Most of the drilled wells intersecting the Siwalik Group (Upper, Middle, and Lower Siwalik) indicate poor source rock potential. Organically rich Subathu Formation samples in the form of coal show total organic content levels up to 80%, suggesting the Subathu Formation (and correlative units) may have source rock potential. Despite the high TOC levels, the coals exhibit low hydrogen index which indicates the potential to only form gaseous hydrocarbons. Furthermore, it is assumed that the gaseous hydrocarbon potential by them may have been lost by tectonic events that occurred in the basin. This is evident by palynological rock study that further indicates of more than 96% of the samples taken from the Subathu Formation was organically lean. Exploratory wells for hydrocarbon exploration were also drilled in the town Jawalamukhi. Although the discovery of gas seepages around this area was recorded, currently it does not hold any commercial value to be produced.
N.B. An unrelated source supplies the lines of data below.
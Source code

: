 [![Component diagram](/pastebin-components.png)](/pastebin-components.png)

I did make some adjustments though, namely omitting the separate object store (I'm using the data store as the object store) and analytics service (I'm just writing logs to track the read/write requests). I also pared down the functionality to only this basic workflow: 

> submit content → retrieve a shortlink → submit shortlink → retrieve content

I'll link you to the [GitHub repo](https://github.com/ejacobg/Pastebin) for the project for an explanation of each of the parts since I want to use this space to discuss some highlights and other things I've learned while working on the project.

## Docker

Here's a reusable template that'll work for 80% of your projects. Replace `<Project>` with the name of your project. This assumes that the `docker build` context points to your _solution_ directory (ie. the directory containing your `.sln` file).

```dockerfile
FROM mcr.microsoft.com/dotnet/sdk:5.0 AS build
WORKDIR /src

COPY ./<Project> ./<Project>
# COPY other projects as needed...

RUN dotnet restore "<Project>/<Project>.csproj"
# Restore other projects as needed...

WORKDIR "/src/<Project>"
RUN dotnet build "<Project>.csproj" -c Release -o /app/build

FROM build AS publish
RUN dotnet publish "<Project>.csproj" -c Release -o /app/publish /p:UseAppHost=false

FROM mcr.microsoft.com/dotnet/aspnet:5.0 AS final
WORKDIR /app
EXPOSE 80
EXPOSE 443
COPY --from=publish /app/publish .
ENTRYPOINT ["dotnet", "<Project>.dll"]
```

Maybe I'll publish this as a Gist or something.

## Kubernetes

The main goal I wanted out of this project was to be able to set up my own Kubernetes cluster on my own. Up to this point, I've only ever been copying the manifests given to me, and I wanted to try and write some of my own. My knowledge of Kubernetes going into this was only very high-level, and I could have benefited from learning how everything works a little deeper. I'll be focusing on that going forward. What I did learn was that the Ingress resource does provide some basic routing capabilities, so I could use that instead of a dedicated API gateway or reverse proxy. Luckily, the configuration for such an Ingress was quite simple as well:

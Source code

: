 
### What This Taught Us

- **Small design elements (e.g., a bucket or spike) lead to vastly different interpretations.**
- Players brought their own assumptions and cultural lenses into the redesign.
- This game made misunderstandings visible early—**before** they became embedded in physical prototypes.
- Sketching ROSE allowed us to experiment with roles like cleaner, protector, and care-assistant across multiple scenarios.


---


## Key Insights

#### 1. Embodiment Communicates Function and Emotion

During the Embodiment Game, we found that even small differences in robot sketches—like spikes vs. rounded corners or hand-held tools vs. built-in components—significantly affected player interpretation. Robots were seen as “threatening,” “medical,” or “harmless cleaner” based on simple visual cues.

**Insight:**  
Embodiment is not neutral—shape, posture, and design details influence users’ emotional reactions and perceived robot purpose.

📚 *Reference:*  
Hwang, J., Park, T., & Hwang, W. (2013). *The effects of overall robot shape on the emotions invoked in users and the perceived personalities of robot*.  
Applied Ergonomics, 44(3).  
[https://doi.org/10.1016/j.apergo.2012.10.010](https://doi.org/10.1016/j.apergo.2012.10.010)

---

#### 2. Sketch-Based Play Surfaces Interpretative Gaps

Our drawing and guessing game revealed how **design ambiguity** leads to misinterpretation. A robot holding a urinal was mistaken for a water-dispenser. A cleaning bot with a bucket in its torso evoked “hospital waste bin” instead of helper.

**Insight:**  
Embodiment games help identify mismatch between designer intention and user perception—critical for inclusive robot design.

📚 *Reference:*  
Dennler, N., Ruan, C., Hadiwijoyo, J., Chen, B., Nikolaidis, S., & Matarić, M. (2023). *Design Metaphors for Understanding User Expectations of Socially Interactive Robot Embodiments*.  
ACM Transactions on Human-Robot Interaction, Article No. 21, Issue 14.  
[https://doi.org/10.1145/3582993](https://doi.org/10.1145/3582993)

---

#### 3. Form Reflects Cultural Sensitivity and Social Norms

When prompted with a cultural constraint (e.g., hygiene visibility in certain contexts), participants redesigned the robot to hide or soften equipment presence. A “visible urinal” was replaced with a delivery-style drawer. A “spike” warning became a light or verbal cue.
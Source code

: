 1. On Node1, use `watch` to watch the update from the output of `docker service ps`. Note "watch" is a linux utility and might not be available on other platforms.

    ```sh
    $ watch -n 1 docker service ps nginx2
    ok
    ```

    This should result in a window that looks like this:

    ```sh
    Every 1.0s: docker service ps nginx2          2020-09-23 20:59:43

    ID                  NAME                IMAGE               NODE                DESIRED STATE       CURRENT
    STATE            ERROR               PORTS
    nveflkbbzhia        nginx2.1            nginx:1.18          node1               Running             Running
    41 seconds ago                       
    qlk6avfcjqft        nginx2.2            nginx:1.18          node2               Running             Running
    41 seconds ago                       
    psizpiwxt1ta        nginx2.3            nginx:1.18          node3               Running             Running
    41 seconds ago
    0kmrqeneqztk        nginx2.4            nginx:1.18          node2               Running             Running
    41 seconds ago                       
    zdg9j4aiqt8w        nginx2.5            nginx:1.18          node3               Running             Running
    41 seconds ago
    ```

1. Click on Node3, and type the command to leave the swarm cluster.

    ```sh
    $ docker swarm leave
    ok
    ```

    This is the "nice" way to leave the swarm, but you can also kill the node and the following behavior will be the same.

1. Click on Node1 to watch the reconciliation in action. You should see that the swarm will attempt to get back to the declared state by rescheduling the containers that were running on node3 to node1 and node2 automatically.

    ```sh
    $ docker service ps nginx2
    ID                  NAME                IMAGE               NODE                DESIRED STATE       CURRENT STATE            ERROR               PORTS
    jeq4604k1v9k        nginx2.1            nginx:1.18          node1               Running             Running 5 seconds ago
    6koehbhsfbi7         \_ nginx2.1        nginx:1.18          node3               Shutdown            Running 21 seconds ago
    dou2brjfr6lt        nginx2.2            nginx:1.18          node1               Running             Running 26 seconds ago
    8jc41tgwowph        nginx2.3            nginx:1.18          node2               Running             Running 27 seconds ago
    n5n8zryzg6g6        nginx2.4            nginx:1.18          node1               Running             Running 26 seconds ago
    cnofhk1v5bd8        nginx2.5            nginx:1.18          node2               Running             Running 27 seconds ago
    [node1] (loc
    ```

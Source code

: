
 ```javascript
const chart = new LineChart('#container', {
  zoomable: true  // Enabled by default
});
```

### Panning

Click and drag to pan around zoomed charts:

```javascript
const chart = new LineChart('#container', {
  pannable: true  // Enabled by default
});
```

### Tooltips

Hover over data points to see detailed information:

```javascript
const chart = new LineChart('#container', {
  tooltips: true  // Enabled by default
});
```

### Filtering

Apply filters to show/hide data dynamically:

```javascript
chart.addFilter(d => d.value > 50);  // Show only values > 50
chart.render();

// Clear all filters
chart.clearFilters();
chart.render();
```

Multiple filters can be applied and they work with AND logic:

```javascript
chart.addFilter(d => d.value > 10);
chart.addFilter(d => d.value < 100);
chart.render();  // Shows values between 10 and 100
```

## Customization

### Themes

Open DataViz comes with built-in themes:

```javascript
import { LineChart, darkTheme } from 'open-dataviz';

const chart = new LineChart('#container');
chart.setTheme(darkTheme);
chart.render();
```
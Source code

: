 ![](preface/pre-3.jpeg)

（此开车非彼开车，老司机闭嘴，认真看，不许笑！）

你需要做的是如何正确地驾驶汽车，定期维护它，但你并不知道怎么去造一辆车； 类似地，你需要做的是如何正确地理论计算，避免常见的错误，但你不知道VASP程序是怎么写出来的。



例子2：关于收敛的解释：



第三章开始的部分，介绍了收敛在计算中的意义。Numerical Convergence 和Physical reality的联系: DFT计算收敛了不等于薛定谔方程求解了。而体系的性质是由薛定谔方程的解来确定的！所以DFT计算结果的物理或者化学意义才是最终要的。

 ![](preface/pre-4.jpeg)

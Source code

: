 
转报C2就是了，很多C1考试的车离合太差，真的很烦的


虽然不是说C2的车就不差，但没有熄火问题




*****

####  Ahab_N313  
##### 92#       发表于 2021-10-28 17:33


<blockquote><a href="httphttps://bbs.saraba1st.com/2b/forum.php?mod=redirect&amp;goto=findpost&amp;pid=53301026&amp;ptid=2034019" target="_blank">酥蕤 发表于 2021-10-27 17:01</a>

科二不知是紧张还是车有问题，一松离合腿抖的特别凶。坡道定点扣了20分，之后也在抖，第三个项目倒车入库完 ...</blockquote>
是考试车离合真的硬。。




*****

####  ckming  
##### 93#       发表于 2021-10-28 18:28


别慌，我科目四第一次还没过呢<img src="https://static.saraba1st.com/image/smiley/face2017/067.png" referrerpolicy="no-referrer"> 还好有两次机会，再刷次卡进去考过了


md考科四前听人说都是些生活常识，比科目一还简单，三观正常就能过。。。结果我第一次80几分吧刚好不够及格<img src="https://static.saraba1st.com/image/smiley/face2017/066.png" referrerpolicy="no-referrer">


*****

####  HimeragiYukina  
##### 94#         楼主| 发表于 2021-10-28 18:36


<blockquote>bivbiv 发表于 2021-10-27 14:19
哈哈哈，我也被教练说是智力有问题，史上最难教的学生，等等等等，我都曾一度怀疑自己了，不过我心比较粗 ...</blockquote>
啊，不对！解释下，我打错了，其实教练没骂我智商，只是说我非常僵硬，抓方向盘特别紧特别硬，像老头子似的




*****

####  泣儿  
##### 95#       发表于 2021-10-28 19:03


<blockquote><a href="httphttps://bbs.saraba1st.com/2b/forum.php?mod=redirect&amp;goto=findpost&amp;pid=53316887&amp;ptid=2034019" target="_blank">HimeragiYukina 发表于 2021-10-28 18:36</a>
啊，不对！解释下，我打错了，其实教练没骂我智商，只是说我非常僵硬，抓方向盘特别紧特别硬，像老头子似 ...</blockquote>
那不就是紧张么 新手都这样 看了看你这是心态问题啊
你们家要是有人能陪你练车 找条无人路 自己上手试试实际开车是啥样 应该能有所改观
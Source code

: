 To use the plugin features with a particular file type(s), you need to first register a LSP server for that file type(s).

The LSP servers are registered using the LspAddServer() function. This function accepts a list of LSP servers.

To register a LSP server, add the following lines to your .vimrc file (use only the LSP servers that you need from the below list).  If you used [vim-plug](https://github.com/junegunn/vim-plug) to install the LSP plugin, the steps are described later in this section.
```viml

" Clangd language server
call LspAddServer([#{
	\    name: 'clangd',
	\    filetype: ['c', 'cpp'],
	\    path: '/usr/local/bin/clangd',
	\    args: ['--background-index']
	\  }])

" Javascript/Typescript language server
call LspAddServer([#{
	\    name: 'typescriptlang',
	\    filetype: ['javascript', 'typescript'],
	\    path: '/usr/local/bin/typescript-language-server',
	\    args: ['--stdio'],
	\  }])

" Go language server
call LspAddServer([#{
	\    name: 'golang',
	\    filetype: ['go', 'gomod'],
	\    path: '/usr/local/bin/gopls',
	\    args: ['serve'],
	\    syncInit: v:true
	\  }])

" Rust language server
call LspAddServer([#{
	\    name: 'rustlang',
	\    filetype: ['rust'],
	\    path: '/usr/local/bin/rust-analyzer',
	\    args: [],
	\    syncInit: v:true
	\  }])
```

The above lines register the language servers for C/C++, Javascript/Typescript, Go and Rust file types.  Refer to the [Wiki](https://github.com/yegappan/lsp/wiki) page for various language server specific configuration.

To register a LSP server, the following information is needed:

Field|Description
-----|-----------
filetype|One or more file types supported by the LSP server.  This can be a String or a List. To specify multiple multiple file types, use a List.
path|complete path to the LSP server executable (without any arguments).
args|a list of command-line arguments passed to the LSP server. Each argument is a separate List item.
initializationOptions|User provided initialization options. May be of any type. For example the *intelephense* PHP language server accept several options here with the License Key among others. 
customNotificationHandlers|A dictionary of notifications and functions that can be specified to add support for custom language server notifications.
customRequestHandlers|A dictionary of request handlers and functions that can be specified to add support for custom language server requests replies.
== Active deformation of the foreland basin ==
Himalayan deformation was previously thought to stop at the foot of the Himalaya, or the northern boundary of the foreland basin (the Main Frontal Thrust). The Himalayan foreland basin was thus thought to be undeformed. Himalayan deformation has been shown to extend into the subsurface of the foreland basin, in the form of blind thrust faults, and strike-slip faults. These faults reach over 37 km south of the Main Frontal Thrust, and are responsible for several modern-day topographic highs. Active deformation of the foreland basin has only been mapped in one area of Nepal, but may be present in other regions.